Be a Galician pilgrim in Spain

Rustic Galicia in north-west Spain has striking Santiago, beautiful beaches and a very modern villa, says Jo Fernández
Very modern: the villa (Picture: Adrian Vazquez Gonzalez)
Adrian Vazquez Gonzalez
Jo Fernndez20 July 2015

Such a vast and diverse country as Spain can still throw the odd surprise at visitors. One such is Galicia. This autonomous region in the north-west of the country is rugged and mountainous, with a rich Celtic heritage.

The remote region is most famous for the Camino de Santiago pilgrim trail, but I hadn’t come to traverse that medieval route. Along with our respective broods, my sister and I had wanted to explore this area and a holiday home seemed the best bet. In total there were eight of us, and I long ago discovered that self-catering is strangely worth the effort, more relaxing and infinitely cheaper.

Accommodation is typically rustic since this is historically one of the poorest areas of Spain. Villa operator SJ Villas has only one Galician pad on its books. But what a pad. Castro Baroña is a private four-bedroom beach house in a small hamlet in the province of La Coruña, built by London-based, Galician-born architect Iñaki Leite for his wife Ana and relatives, who live locally.
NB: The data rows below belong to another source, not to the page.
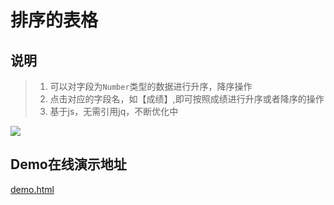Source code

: # 排序的表格
## 说明
> 1. 可以对字段为``` Number ```类型的数据进行升序，降序操作
> 2. 点击对应的字段名，如【成绩】,即可按照成绩进行升序或者降序的操作
> 3. 基于js，无需引用jq，不断优化中

![](http://i.imgur.com/dnqPKyJ.gif)

## Demo在线演示地址
[demo.html](https://coderlius.github.io/H5Sth/%E8%A1%A8%E6%A0%BC/demo.html)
It’s a modern architect’s vision, combining straight lines, wide glass panels, concrete and wood. Architectural books in the television snug reveal some inspiration: notes pencilled by photographs of concrete-and-glass structures. Leite has won multiple awards for its design and energy efficiency — the house holds the highest rating possible and includes a cooling system.

Imposing: the cathedral in Santiago de Compostela where pilgrims travel (Picture: Tim Graham/Getty Images)
Tim Graham/Getty Images

Raw materials include rock, which rises protectively up the back of the house, and local bateas, floating wooden platforms made of eucalyptus and used in the local mussel production industry. In a neat architectural symmetry, these recycled versions, used to create shade, mirror the working bateas visible from the house; the building also appears to float in some places.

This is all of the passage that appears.